Выбрать главу

Megan let out a ‘Huh’, which was the audible equivalent of a shrug. ‘Al is dead. Nothing’s going to change that. How he died is almost a detail.’

‘Just a moment, Megan. Until recently, Detective Inspector Rollins was convinced that I murdered Al. Convinced in particular by the evidence you gave her.’

‘The evidence about you having had an affair with Al?’

‘Yes, of course, that evidence. Which you knew to be untrue. And I was thinking it might help, help us both, if we could meet up and talk through how you managed to convince yourself of something so demonstrably untrue.’

‘Oh, what – you’re proposing to heal me, are you?’

‘Just talk to you. Just try to recapture the closeness there once was between us.’

‘There never was any closeness between us, Jude! And certainly none once you started to steal Al away from me. If you hadn’t gone to bed with him and broken everything up, Al would still be alive, and we’d still be married! That’s the truth of the matter. So don’t you come talking to me about trying to “recapture the closeness” between us, because it was never there! Goodbye!’

After the phone had been slammed down on her, Jude did not attempt to ring back. Megan had not been inventing lies to incriminate her old friend. In her twisted mind she had genuinely come to believe that what she asserted was the truth.
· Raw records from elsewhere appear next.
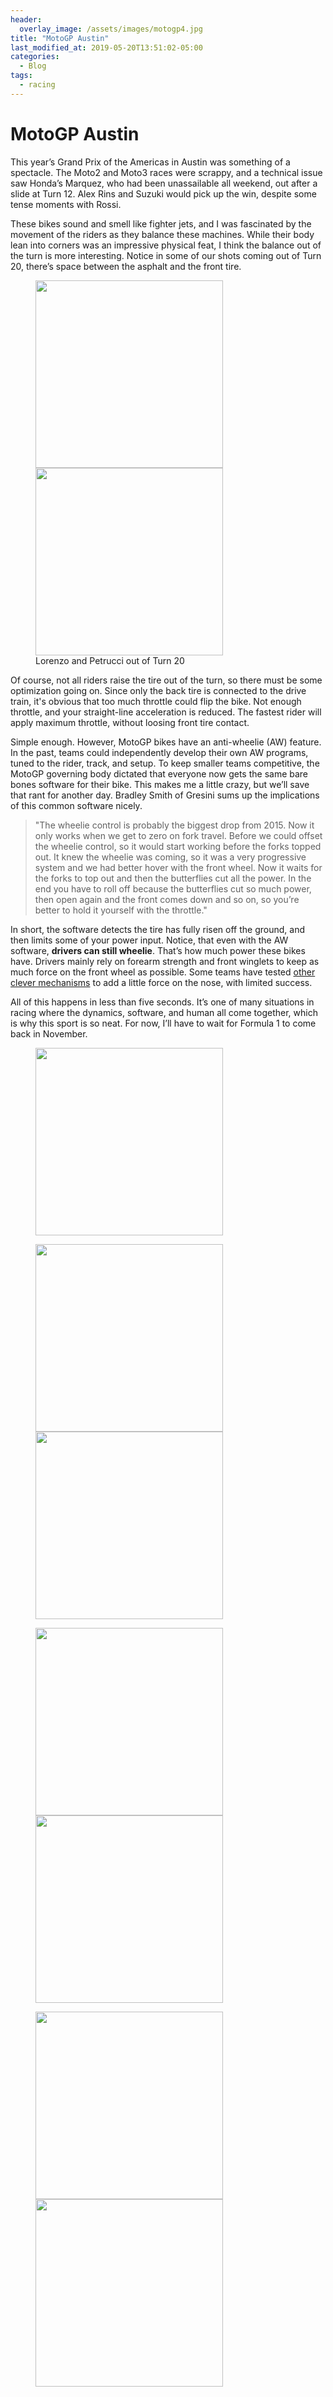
 ```yaml
---
header:
  overlay_image: /assets/images/motogp4.jpg
title: "MotoGP Austin"
last_modified_at: 2019-05-20T13:51:02-05:00
categories:
  - Blog
tags:
  - racing
---
```

# MotoGP Austin
This year’s Grand Prix of the Americas in Austin was something of a spectacle. The Moto2 and Moto3 races were scrappy, and a technical issue saw Honda’s Marquez, who had been unassailable all weekend, out after a slide at Turn 12. Alex Rins and Suzuki would pick up the win, despite some tense moments with Rossi.  

These bikes sound and smell like fighter jets, and I was fascinated by the movement of the riders as they balance these machines. While their body lean into corners was an impressive physical feat, I think the balance out of the turn is more interesting. Notice in some of our shots coming out of Turn 20, there’s space between the asphalt and the front tire.
<figure class="half full">
	<img src="/assets/images/motogp1.jpg" style="height:300px">
	<img src="/assets/images/motogp2.jpg" style="height:300px">
	<figcaption>Lorenzo and Petrucci out of Turn 20</figcaption>
</figure>
 Of course, not all riders raise the tire out of the turn, so there must be some optimization going on. Since only the back tire is connected to the drive train, it's obvious that too much throttle could flip the bike. Not enough throttle, and your straight-line acceleration is reduced. The fastest rider will apply maximum throttle, without loosing front tire contact. 

Simple enough. However, MotoGP bikes have an anti-wheelie (AW) feature. In the past, teams could independently develop their own AW programs, tuned to the rider, track, and setup. To keep smaller teams competitive, the MotoGP governing body dictated that everyone now gets the same bare bones software for their bike. This makes me a little crazy, but we’ll save that rant for another day. Bradley Smith of Gresini sums up the implications of this common software nicely.

>"The wheelie control is probably the biggest drop from 2015. Now it only works when we get to zero on fork travel. Before we could offset the wheelie control, so it would start working before the forks topped out. It knew the wheelie was coming, so it was a very progressive system and we had better hover with the front wheel. Now it waits for the forks to top out and then the butterflies cut all the power. In the end you have to roll off because the butterflies cut so much power, then open again and the front comes down and so on, so you’re better to hold it yourself with the throttle."

In short, the software detects the tire has fully risen off the ground, and then limits some of your power input. Notice, that even with the AW software, **drivers can still wheelie**. That’s how much power these bikes have. Drivers mainly rely on forearm strength and front winglets to keep as much force on the front wheel as possible. Some teams have tested [other clever mechanisms](https://www.cycleworld.com/motogp-racing-winglets-anti-wheelie-technology-examined/) to add a little force on the nose, with limited success. 

All of this happens in less than five seconds. It’s one of many situations in racing where the dynamics, software, and human all come together, which is why this sport is so neat. For now, I’ll have to wait for Formula 1 to come back in November. 
<figure class="full">
	<img src="/assets/images/motogp5.jpg" style="height:300px">
</figure>
<figure class="full">
	<img src="/assets/images/motogp6.jpg" style="height:300px">
	<img src="/assets/images/motogp7.jpg" style="height:300px">
</figure>
<figure class="full">
	<img src="/assets/images/motogp8.jpg" style="height:300px">
	<img src="/assets/images/motogp9.jpg" style="height:300px">
</figure>
<figure class="full">
	<img src="/assets/images/motogp10.jpg" style="height:300px">
	<img src="/assets/images/motogp11.jpg" style="height:300px">
</figure>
There were some people it was impossible to help.

But that final telephone conversation unsettled Jude for a long time.

Both she and Carole were shocked, but at a deeper level unsurprised, to hear of Oliver Parsons’ death. Arriving at his home directly from Woodside Cottage, Rollins and Knight had received no response when they rang the front doorbell. Opening the garage door to see if they could effect an entrance that way, they had been driven back by the fumes of carbon monoxide.

The paramedics who were summoned found Oliver Parsons dead in the driving seat of his Range Rover. Beside him was a fully printed-up copy of his confession.

He had achieved the classic ending to a Golden Age murder mystery.

Once the shock had subsided, Jude felt sadness but also a sense of inevitability. Oliver Parsons’ life, she now recognized, had ended with the death of Aileen. Since then he had just been going through the motions.

Nor could she feel much regret over what happened to Burton St Clair. Justice, she knew, did not always conform to the strict dictates of morality.

‘I should have seen it coming,’ said Carole, as they sat that evening over Sauvignon Blanc in the kitchen of High Tor. Gulliver snuffled serenely in front of the Aga.

‘Seen what coming?’

‘What Oliver Parsons did.’

Unusually for her, Carole had brought her laptop downstairs. ‘Look. I should have realized.’ She turned the machine round so that Jude could see the screen. ‘From the second paragraph.’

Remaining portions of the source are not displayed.